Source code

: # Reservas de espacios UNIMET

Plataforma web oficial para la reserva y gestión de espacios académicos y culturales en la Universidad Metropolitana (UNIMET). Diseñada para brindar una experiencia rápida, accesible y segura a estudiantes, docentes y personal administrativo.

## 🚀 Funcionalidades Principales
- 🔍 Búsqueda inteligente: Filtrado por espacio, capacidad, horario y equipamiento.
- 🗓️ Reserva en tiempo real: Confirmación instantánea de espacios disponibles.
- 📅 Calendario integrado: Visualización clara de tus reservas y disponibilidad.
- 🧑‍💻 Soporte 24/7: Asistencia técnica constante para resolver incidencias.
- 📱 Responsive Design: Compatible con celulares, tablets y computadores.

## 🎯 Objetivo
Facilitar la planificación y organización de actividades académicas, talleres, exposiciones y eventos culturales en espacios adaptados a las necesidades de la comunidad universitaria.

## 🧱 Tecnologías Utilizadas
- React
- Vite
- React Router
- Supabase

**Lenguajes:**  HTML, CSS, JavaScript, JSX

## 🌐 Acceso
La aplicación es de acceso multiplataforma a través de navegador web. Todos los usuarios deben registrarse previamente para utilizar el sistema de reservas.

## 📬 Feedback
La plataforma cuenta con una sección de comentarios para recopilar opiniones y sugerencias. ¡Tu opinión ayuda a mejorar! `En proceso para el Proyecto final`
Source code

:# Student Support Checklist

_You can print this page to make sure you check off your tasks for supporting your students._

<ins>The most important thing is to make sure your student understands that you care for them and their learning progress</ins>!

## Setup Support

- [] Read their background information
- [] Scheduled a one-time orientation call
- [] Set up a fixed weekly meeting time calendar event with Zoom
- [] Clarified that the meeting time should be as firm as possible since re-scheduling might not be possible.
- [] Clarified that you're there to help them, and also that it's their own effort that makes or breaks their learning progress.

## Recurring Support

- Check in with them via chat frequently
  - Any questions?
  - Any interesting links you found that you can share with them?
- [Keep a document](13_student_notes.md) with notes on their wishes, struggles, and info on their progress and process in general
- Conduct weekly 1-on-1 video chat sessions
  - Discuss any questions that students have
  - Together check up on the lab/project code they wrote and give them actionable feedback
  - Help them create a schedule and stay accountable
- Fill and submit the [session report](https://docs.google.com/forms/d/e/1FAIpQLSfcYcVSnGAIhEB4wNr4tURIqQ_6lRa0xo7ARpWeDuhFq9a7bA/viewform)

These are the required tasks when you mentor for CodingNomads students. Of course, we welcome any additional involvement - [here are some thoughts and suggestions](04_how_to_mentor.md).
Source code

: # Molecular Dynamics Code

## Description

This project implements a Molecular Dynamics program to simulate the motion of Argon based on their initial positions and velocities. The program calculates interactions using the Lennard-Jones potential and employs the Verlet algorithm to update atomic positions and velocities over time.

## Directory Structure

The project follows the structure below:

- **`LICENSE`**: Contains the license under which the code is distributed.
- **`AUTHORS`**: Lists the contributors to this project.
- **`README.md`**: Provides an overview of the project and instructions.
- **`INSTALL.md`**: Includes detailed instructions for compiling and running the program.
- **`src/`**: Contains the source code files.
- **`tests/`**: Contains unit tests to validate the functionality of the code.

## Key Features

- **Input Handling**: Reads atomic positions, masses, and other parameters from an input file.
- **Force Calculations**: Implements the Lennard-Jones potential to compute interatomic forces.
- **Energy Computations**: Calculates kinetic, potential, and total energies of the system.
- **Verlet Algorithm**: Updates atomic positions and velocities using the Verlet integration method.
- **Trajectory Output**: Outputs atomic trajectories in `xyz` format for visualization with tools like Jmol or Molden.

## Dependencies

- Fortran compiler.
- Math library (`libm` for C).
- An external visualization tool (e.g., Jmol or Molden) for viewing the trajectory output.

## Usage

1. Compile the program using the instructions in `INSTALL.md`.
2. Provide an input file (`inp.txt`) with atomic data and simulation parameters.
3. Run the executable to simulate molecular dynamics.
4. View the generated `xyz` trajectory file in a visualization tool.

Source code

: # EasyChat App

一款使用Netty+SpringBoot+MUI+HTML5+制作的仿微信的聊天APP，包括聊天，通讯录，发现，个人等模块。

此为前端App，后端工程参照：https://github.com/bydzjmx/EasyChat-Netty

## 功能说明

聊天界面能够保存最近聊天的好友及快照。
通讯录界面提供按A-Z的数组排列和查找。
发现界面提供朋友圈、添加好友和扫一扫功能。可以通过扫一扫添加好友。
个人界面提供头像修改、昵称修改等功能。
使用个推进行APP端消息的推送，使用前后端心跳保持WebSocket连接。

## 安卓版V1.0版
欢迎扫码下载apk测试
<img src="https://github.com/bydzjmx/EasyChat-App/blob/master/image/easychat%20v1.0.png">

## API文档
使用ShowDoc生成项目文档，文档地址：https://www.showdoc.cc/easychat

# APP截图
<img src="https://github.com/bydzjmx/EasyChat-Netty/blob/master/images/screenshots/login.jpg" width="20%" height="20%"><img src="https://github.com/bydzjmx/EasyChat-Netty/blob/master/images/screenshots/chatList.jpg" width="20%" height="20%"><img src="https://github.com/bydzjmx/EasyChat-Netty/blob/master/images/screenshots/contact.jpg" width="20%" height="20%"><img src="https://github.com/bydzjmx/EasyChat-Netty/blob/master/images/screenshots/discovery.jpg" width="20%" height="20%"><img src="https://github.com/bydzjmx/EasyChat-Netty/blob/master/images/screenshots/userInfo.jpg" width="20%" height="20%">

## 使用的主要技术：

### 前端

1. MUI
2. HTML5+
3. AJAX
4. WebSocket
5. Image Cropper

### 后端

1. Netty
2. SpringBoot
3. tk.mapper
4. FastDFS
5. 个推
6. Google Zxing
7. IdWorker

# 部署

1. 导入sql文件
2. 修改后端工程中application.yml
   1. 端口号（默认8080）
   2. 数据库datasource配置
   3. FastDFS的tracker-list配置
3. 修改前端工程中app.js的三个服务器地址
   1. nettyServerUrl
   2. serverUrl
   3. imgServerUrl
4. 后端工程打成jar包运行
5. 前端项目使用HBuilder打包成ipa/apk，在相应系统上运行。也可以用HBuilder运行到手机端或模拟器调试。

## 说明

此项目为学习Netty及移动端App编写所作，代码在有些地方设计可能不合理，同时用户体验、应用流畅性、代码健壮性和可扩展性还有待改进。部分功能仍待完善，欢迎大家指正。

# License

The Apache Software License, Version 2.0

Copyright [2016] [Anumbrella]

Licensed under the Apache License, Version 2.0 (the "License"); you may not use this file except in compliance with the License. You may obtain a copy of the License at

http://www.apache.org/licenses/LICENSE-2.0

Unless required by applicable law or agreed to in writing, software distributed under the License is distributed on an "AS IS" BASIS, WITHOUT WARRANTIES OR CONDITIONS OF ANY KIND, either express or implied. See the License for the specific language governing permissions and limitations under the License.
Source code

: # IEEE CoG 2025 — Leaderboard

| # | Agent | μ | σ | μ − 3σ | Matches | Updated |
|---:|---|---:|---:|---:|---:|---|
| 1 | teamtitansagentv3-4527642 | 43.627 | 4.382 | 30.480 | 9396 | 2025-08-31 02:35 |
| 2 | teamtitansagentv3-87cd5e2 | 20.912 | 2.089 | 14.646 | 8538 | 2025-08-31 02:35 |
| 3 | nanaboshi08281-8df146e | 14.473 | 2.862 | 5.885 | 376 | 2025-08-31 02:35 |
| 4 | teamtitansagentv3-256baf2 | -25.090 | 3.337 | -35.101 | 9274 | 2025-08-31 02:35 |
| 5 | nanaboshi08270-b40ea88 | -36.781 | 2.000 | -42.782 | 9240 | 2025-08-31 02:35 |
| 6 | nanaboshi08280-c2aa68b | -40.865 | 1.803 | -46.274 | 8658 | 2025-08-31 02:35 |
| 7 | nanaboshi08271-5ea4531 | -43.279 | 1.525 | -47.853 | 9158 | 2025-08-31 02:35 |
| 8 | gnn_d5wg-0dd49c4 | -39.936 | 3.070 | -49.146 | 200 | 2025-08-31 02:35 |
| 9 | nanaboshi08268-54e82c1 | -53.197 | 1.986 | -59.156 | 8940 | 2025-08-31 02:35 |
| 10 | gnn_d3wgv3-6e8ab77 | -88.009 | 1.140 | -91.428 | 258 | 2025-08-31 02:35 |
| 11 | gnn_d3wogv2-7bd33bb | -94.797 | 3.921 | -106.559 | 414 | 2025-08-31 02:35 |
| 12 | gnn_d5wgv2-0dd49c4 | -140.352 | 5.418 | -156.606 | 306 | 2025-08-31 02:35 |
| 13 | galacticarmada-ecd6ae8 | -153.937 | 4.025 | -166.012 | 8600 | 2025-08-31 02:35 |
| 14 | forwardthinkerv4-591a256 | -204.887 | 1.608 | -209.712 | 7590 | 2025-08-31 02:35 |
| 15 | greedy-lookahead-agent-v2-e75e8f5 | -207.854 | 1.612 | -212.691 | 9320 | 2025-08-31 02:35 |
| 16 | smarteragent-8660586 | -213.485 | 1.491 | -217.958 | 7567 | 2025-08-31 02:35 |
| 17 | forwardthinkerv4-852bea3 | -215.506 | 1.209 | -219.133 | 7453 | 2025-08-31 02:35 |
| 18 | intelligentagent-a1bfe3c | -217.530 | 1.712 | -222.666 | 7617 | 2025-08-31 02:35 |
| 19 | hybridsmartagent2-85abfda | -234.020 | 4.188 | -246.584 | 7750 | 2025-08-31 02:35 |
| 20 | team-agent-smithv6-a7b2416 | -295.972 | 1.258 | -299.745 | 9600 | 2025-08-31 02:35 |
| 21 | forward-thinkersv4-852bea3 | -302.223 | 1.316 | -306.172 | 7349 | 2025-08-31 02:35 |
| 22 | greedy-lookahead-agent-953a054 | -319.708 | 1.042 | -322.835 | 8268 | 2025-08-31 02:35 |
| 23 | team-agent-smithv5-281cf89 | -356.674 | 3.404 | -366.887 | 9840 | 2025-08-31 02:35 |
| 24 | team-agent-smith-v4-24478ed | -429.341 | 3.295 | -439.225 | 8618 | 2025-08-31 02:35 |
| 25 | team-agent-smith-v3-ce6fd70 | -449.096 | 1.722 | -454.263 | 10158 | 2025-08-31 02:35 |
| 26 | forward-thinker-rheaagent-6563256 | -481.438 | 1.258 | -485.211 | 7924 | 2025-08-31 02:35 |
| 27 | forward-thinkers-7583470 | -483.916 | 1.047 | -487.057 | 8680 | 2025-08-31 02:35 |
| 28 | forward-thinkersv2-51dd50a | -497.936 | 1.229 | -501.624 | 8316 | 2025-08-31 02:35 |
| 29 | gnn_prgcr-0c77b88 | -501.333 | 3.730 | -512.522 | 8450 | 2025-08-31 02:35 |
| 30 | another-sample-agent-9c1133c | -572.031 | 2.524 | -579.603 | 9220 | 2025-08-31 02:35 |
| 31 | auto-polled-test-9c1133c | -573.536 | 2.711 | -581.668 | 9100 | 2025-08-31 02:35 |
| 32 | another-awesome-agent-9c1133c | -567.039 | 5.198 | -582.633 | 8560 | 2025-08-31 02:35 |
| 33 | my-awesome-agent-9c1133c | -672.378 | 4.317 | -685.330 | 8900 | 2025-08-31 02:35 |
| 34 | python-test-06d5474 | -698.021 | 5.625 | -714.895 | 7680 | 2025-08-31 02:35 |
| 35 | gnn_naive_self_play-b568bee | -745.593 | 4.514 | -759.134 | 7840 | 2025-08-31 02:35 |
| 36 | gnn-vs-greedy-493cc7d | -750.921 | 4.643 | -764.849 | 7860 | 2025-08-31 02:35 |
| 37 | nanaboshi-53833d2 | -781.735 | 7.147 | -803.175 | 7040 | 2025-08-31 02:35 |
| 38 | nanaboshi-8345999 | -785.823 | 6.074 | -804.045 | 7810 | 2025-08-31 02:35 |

## ABOUT THIS EXERCISE:
Could you retype exactly the lines above, starting at the line that contains "These are the" and ending at the line that contains "一款使用Netty+Spri", and nothing more?

## OUTPUT:
These are the required tasks when you mentor for CodingNomads students. Of course, we welcome any additional involvement - [here are some thoughts and suggestions](04_how_to_mentor.md).
Source code

: # Molecular Dynamics Code

## Description

This project implements a Molecular Dynamics program to simulate the motion of Argon based on their initial positions and velocities. The program calculates interactions using the Lennard-Jones potential and employs the Verlet algorithm to update atomic positions and velocities over time.

## Directory Structure

The project follows the structure below:

- **`LICENSE`**: Contains the license under which the code is distributed.
- **`AUTHORS`**: Lists the contributors to this project.
- **`README.md`**: Provides an overview of the project and instructions.
- **`INSTALL.md`**: Includes detailed instructions for compiling and running the program.
- **`src/`**: Contains the source code files.
- **`tests/`**: Contains unit tests to validate the functionality of the code.

## Key Features

- **Input Handling**: Reads atomic positions, masses, and other parameters from an input file.
- **Force Calculations**: Implements the Lennard-Jones potential to compute interatomic forces.
- **Energy Computations**: Calculates kinetic, potential, and total energies of the system.
- **Verlet Algorithm**: Updates atomic positions and velocities using the Verlet integration method.
- **Trajectory Output**: Outputs atomic trajectories in `xyz` format for visualization with tools like Jmol or Molden.

## Dependencies

- Fortran compiler.
- Math library (`libm` for C).
- An external visualization tool (e.g., Jmol or Molden) for viewing the trajectory output.

## Usage

1. Compile the program using the instructions in `INSTALL.md`.
2. Provide an input file (`inp.txt`) with atomic data and simulation parameters.
3. Run the executable to simulate molecular dynamics.
4. View the generated `xyz` trajectory file in a visualization tool.

Source code

: # EasyChat App

一款使用Netty+SpringBoot+MUI+HTML5+制作的仿微信的聊天APP，包括聊天，通讯录，发现，个人等模块。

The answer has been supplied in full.